◆ Work task ◆
Copy word for word the lines of the records below, beginning at the one with "Source code" and finishing at the one with "[Back to blog](/blog/filters)", ends included, but none of the pictures.

_ _ _ _ _

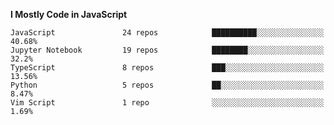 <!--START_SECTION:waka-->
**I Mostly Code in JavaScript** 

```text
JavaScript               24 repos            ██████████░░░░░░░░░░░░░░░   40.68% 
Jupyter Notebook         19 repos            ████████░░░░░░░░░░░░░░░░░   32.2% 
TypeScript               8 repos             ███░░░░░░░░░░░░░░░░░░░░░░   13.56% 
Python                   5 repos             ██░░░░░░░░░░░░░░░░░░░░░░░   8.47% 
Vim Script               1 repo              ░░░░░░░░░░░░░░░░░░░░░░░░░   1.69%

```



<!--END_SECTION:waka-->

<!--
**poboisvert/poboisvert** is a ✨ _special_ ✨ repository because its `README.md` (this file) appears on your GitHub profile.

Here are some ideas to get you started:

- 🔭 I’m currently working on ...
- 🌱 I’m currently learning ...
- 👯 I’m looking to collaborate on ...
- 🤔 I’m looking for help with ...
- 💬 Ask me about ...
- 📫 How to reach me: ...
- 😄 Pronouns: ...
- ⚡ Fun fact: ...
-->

_ _ _ _ _

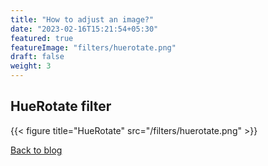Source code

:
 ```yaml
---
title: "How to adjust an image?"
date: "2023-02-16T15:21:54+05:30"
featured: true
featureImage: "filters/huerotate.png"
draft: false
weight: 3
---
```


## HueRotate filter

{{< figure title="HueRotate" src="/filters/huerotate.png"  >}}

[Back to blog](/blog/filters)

_ _ _ _ _

◆ Answer to this exercise ◆
Source code

:
 ```yaml
---
title: "How to adjust an image?"
date: "2023-02-16T15:21:54+05:30"
featured: true
featureImage: "filters/huerotate.png"
draft: false
weight: 3
---
```


## HueRotate filter

{{< figure title="HueRotate" src="/filters/huerotate.png"  >}}

[Back to blog](/blog/filters)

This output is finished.